People have been known to say that you're a shihan when other shihan refer to you by that title. 
My opinion is that you're a shihan when other shihan refer to you by that title even when you're not present.

As for priviliges, the most diplomatic answer I can give you is this - because there are no limits to how far you can progress within the Bujinkan, some people are bound to choose the easy way. Basically this means that assuming that all things are in order, you can be just as good or as bad as you want to be, and everyone could care less about which.


----------



## Dale Seago (Sep 19, 2007)

Grey Eyed Bandit said:


> People have been known to say that you're a shihan when other shihan refer to you by that title.
> My opinion is that you're a shihan when other shihan refer to you by that title even when you're not present.



I like that!!!


----------



## bljohnson (Jan 1, 2012)

A shihan is a senior instructor . You become a Shihan when you reach 10 dan but to do that you must have 3 letters of recommendation from other Shihan. Only 15th dans are allowed to give the godan test. Bujinkan goes up to 15 dan levels because this represents the 15 yrs Sensei Hatsumi trained with Takamatsu.


----------



## Tez3 (Jan 2, 2012)

Methinks waiting for five years for an answer is a tad long.

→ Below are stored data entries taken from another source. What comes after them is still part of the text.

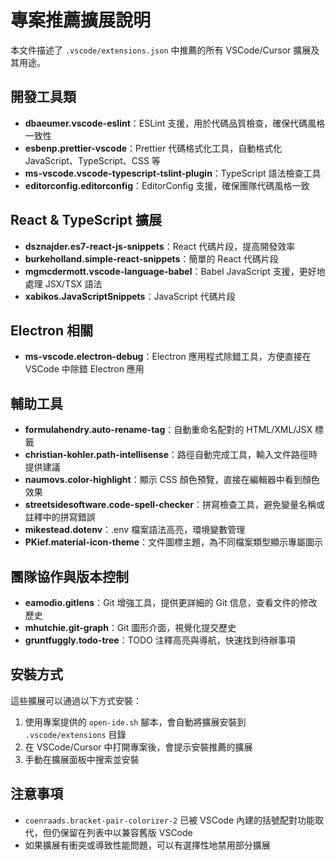 # 專案推薦擴展說明

本文件描述了 `.vscode/extensions.json` 中推薦的所有 VSCode/Cursor 擴展及其用途。

## 開發工具類

- **dbaeumer.vscode-eslint**：ESLint 支援，用於代碼品質檢查，確保代碼風格一致性
- **esbenp.prettier-vscode**：Prettier 代碼格式化工具，自動格式化 JavaScript、TypeScript、CSS 等
- **ms-vscode.vscode-typescript-tslint-plugin**：TypeScript 語法檢查工具
- **editorconfig.editorconfig**：EditorConfig 支援，確保團隊代碼風格一致

## React & TypeScript 擴展

- **dsznajder.es7-react-js-snippets**：React 代碼片段，提高開發效率
- **burkeholland.simple-react-snippets**：簡單的 React 代碼片段
- **mgmcdermott.vscode-language-babel**：Babel JavaScript 支援，更好地處理 JSX/TSX 語法
- **xabikos.JavaScriptSnippets**：JavaScript 代碼片段

## Electron 相關

- **ms-vscode.electron-debug**：Electron 應用程式除錯工具，方便直接在 VSCode 中除錯 Electron 應用

## 輔助工具

- **formulahendry.auto-rename-tag**：自動重命名配對的 HTML/XML/JSX 標籤
- **christian-kohler.path-intellisense**：路徑自動完成工具，輸入文件路徑時提供建議
- **naumovs.color-highlight**：顯示 CSS 顏色預覽，直接在編輯器中看到顏色效果
- **streetsidesoftware.code-spell-checker**：拼寫檢查工具，避免變量名稱或註釋中的拼寫錯誤
- **mikestead.dotenv**：.env 檔案語法高亮，環境變數管理
- **PKief.material-icon-theme**：文件圖標主題，為不同檔案類型顯示專屬圖示

## 團隊協作與版本控制

- **eamodio.gitlens**：Git 增強工具，提供更詳細的 Git 信息，查看文件的修改歷史
- **mhutchie.git-graph**：Git 圖形介面，視覺化提交歷史
- **gruntfuggly.todo-tree**：TODO 注釋高亮與導航，快速找到待辦事項

## 安裝方式

這些擴展可以通過以下方式安裝：

1. 使用專案提供的 `open-ide.sh` 腳本，會自動將擴展安裝到 `.vscode/extensions` 目錄
2. 在 VSCode/Cursor 中打開專案後，會提示安裝推薦的擴展
3. 手動在擴展面板中搜索並安裝

## 注意事項

- `coenraads.bracket-pair-colorizer-2` 已被 VSCode 內建的括號配對功能取代，但仍保留在列表中以兼容舊版 VSCode
- 如果擴展有衝突或導致性能問題，可以有選擇性地禁用部分擴展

We have plenty of current threads and conversations going on.


----------



## stone_dragone (Jan 2, 2012)

While I completely agree that 5 years is too long & we have threads of interest that are newer, now this one has some new traffic too which is good, especially for those interested in the topic without the to time to dig through every post on this awesome forum. 

As to the original topic - I'd assume that those three letters are sent autonomously (without prompting)?  To me, asking for a letter for such a thing would be like asking for a title or promotion. It would seem that by the time someone gets to that level, Hatsumi would be considered their teacher, and unlikely to ask himself for a letter... Obviously, I'm not involved with the bujinkan or any -kan, so my responses are somewhat questions as well. 


Sent from my iPhone using Tapatalk


----------



## Chris Parker (Jan 2, 2012)

As the topic has been brought up, we might as well answer as completely as we can.

From a technical standpoint, any person ranked Judan (10th Dan) or above is considered a "Shihan" in the Bujinkan hierarchy (indeed, it could be taken that that is the highest rank, as the 11th-15th Dan rankings are really just subdivisions of 10th, not really 11th, 12th, 13th etc), with those who are at the top of that ranking (Jugodan, 15th Dan in common use, which is really Judan Kugyo Happo Biken, or 10th Dan "Void" Element Eight Methods of Secret Weapons) being considered "true" Shihan. Hatsumi has said that such 15th Dans are "born" from him, and therefore represent his art.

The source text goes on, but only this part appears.